Temat: Bieganie
Zakładamy osobny temat związany z bieganiem. Już dla kilku z nas bieganie jest pasją. Myślę, że możemy tutaj podzielić się doświadczeniami praz przemyśleniami
Nie jesteś zalogowany. Proszę się zalogować lub zarejestrować.
Zaloguj się lub zarejestruj by napisać odpowiedź
Zakładamy osobny temat związany z bieganiem. Już dla kilku z nas bieganie jest pasją. Myślę, że możemy tutaj podzielić się doświadczeniami praz przemyśleniami
Hurra
Jako najmniej doświadczona z biegających forumowiczów chciałabym Was prosić żebyście napisali co nieco o Waszych początkach. Czy biegaliście według jakiegoś planu treningowego? Co było dla Was najtrudniejsze? Jakie były Wasze pierwsze cele?
Fajny temat
Ja biegam od wielu , wielu lat . Ostatnio tylko amatorsko , ale kiedyś zajmowałem się tym na poważnie w klubie AZS AWF Katowice . Czy ktoś z tego forum był kiedyś czynnym sportowcem ?
Piszcie śmiało
chciałabym Was prosić żebyście napisali co nieco o Waszych początkach. Czy biegaliście według jakiegoś planu treningowego? Co było dla Was najtrudniejsze? Jakie były Wasze pierwsze cele?
To było jakieś 7-8 lat temu. Biegałem zupełnie bezmyślnie, żeby się przygotować do Biegu Powsinogi w Wadowicach, a polegało to na tym, że wychodziłem na osiedlowy stadion, gdzie nota bene bieżnia jest zrytym pobojowiskiem i jest tak w 3/4 zarośnięta trawą i biegłem równe 5 km, bo taki dystans zamierzałem przebiec na tej imprezie (12,5 okrążenia). Nie rozgrzewałem się należycie, nie rozciągałem po biegu, nie miałem np. pojęcia co to są tzw. interwały (znałem tylko interwały muzyczne, ale to coś zupełnie innego ):
http://biegajznami.pl/Artyku%C5%82y/Bie … rwa%C5%82y
nie robiłem długich wybiegań (tzw. SLD i nie mylić tego z pewną partią).
W końcu żona mi powiedziała, że w parku jest organizowana jakaś ścieżka biegowa, bo przechodząc przypadkowo zobaczyła wiszącą reklamę i wyczytała z niej godziny spotkań i tak znalazłem się w grupie prowadzonej przez profesjonalnych trenerów, byłych sportowców lub aktualnych wykładowców AWF w Krakowie, która była sponsorowana przez znanego producenta sprzętu sportowego, którego nazwy tutaj nie wymienię z przyczyn reklamowych A potem to się już potoczyło.

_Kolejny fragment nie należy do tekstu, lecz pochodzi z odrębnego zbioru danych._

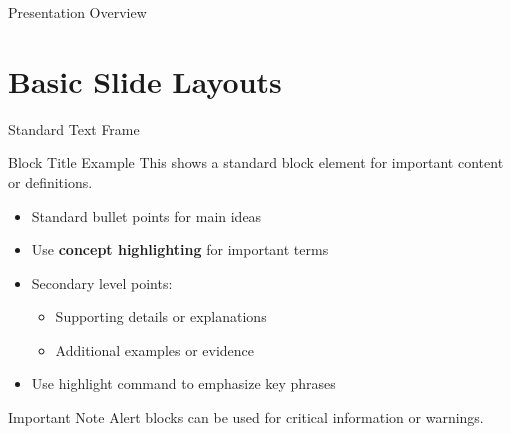 \documentclass[aspectratio=169]{beamer}
\newcommand{\hilight}[1]{\colorbox{myorange!30}{#1}}
\newcommand{\concept}[1]{\textcolor{myblue}{\textbf{#1}}}
\begin{document}
\begin{frame}[fragile]
  \titlepage
\end{frame}

\begin{frame}[fragile]{Presentation Overview}
  \tableofcontents[hideallsubsections]
\end{frame}

\section{Basic Slide Layouts}

\begin{frame}[fragile]{Standard Text Frame}
  \begin{block}{Block Title Example}
    This shows a standard block element for important content or definitions.
  \end{block}
  
  \begin{itemize}
    \item Standard bullet points for main ideas
    \item Use \concept{concept highlighting} for important terms
    \item Secondary level points:
    \begin{itemize}
      \item Supporting details or explanations
      \item Additional examples or evidence
    \end{itemize}
    \item Use \hilight{highlight command} to emphasize key phrases
  \end{itemize}
  
  \begin{alertblock}{Important Note}
    Alert blocks can be used for critical information or warnings.
  \end{alertblock}
\end{frame}
\end{document}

Dzisiaj nie wyobrażam sobie biegania bez innych ludzi. Tzn. inaczej - jak nie ma innego wyjścia (bo np. nie mam czasu pójść na trening) to biegam sam, ale preferuję bieganie z grupą, która mnie dopinguje do działania. A konkluzja jest taka: polecam dołączenie do grupy bardziej zaawansowanych biegaczy i ćwiczenie wspólnie z nimi. Samotne bieganie bez korzystania z fachowej literatury może prowadzić do różnych błędów treningowych. Druga konkluzja - należy biegać po różnym terenie (stadion, park, a nawet góry), z różną prędkością, którą oczywiście dostosowujemy też do dystansu jaki mamy zamiar przebiec. W ten sposób uczymy organizm radzenia sobie z różnymi warunkami - prędkością, podłożem i nachyleniem terenu.

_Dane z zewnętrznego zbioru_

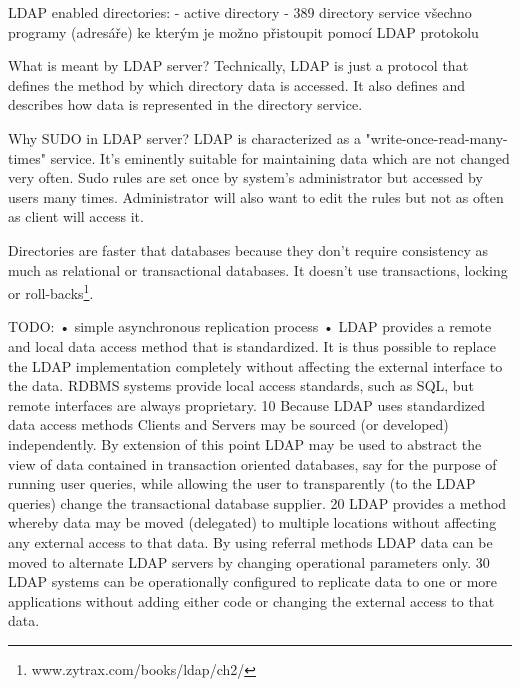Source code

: \documentclass[10pt,a4paper,notitlepage]{article}
\begin{document}
LDAP enabled directories:
- active directory
- 389 directory service
 všechno programy (adresáře) ke kterým je možno přistoupit pomocí LDAP protokolu

What is meant by LDAP server?
Technically, LDAP is just a protocol that defines the method by which directory data is accessed. It also defines and describes how data is represented in the directory service.

Why SUDO in LDAP server?
LDAP is characterized as a "write-once-read-many-times" service. It's eminently suitable for maintaining data which are not changed very often. Sudo rules are set once by system's administrator but accessed by users many times. Administrator will also want to edit the rules but not as often as client will access it.

Directories are faster that databases because they don't require consistency as much as relational or transactional databases. It doesn't use transactions, locking or roll-backs\footnote{www.zytrax.com/books/ldap/ch2/}.

TODO:
•	simple asynchronous replication process
•	LDAP provides a remote and local data access method that is standardized. It is thus possible to replace the LDAP implementation completely without affecting the external interface to the data. RDBMS systems provide local access standards, such as SQL, but remote interfaces are always proprietary.
10	Because LDAP uses standardized data access methods Clients and Servers may be sourced (or developed) independently. By extension of this point LDAP may be used to abstract the view of data contained in transaction oriented databases, say for the purpose of running user queries, while allowing the user to transparently (to the LDAP queries) change the transactional database supplier.
20	LDAP provides a method whereby data may be moved (delegated) to multiple locations without affecting any external access to that data. By using referral methods LDAP data can be moved to alternate LDAP servers by changing operational parameters only.
30	LDAP systems can be operationally configured to replicate data to one or more applications without adding either code or changing the external access to that data.




	
\end{document}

Właśnie ja też mam wrażenie, że biegam bezmyślnie Ale dużo czytam, pytam, zaczęłam się interesować spotkaniami Biegam Bo Lubię w moim mieście. Tylko ,że w tej chwili jeszcze mam weekendy zajęte, dopiero za kilka tygodni będę mogła wyrwać się co którąś sobotę. Co prawda osoby, które chodzą na te spotkania zachęcają mnie żeby mimo to umawiać się z nimi na treningi ale ja ciągle jeszcze mam barierę polegającą na tym ,że jestem początkująca i nie chcę być komuś kulą u nogi bo biegam po prostu wolno Nawet z Marcinem nie chciałam biegać żeby się nie męczył moim tempem, ale kiedy już razem wyszliśmy to biegło mi się rewelacyjnie
Na pewno chciałabym zgłosić się po jakąś fachową poradę żeby trochę uporządkować to, co w tej chwili robię i dowiedzieć się kiedy i jak na przykład ćwiczyć szybkość albo jakie popełniam techniczne błędy.
O proszę, nie wiedziałam, że maurycy biega
Ostatnio edytowany przez Hanuś (2012-11-27 09:33:24)

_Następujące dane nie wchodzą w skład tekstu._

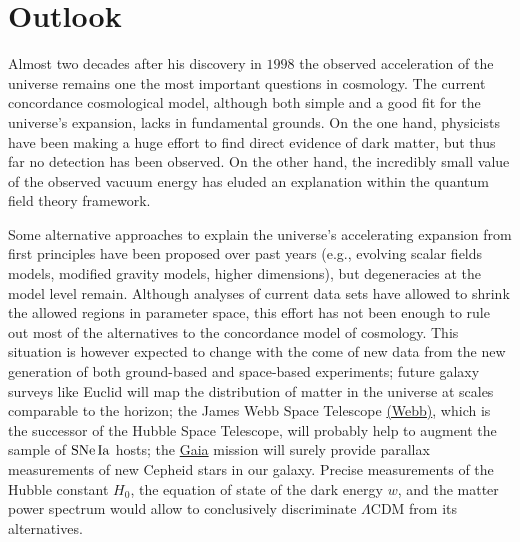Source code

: \chapter{Outlook}
\label{chapter-outlook}

Almost two decades after his discovery in $1998$ the observed acceleration of the universe remains one the most important questions in cosmology. The current concordance cosmological model, although both simple and a good fit for the universe's expansion, lacks in fundamental grounds. On the one hand, physicists have been making a huge effort to find direct evidence of dark matter, but thus far no detection has been observed. On the other hand, the incredibly small value of the observed vacuum energy has eluded an explanation within the quantum field theory framework. 

Some alternative approaches to explain the universe's accelerating expansion from first principles have been proposed over past years (e.g., evolving scalar fields models, modified gravity models, higher dimensions), but degeneracies at the model level remain. Although analyses of current data sets have allowed to shrink the allowed regions in parameter space, this effort has not been enough to rule out most of the alternatives to the concordance model of cosmology. This situation is however expected to change with the come of new data from the new generation of both ground-based and space-based experiments; future galaxy surveys like Euclid will map the distribution of matter in the universe at scales comparable to the horizon; the James Webb Space Telescope \href{www.jwst.nasa.gov}{(Webb)}, which is the successor of the Hubble Space Telescope, will probably help to augment the sample of $\mathrm{SNe\,Ia}$ hosts; the \href{http://sci.esa.int/gaia/}{Gaia} mission will surely provide parallax measurements of new Cepheid stars in our galaxy. Precise measurements of the Hubble constant $H_0$, the equation of state of the dark energy $w$, and the matter power spectrum would allow to conclusively discriminate $\Lambda$CDM from its alternatives.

Hanuś nie martw się innymi. Zawsze można się przecież umówić, że jak zostaniesz w tyle to oni gdzieś tam staną i się będą rozciągać zanim Ty do nich dobiegniesz (myślę, że Lowell też gdzieś tam poczeka ). Poza tym należy zawsze gonić tych szybszych i lepszych, a nie tracić czas na ćwiczenie z "dziamdziakami" (popierdółkami - ja nie wiesz o co chodzi zajrzyj tutaj link), którzy nie dają rady przebiec kilkuset metrów bez zadyszki Po pewnym czasie i to wcale nie takim długim (ja myślę, że Tobie, jako że jesteś młoda i szczupła wystarczy półtora miesiąca lub dwa) będziesz miała taką kondycję, że przestaniesz się wlec na końcu.
Ja zaczynałem od tych 5 km, które biegłem jakieś 25-30 minut i to mi się wtedy wydawało wielkie halo. A teraz na każdym treningu przebiegam 9-10 km i nie schodzę (ze stoperem) poniżej 50 minut treningu, a czasem bywa, że przebiegam 15-16 km, a cały trening trwa mi 1:30-1:40 h (przy długim wybieganiu).
Znam ludzi, którzy nie biegali, a teraz startują w ultramaratonach i dla nich maraton to już jest całkiem krótki i zwyczajny dystans.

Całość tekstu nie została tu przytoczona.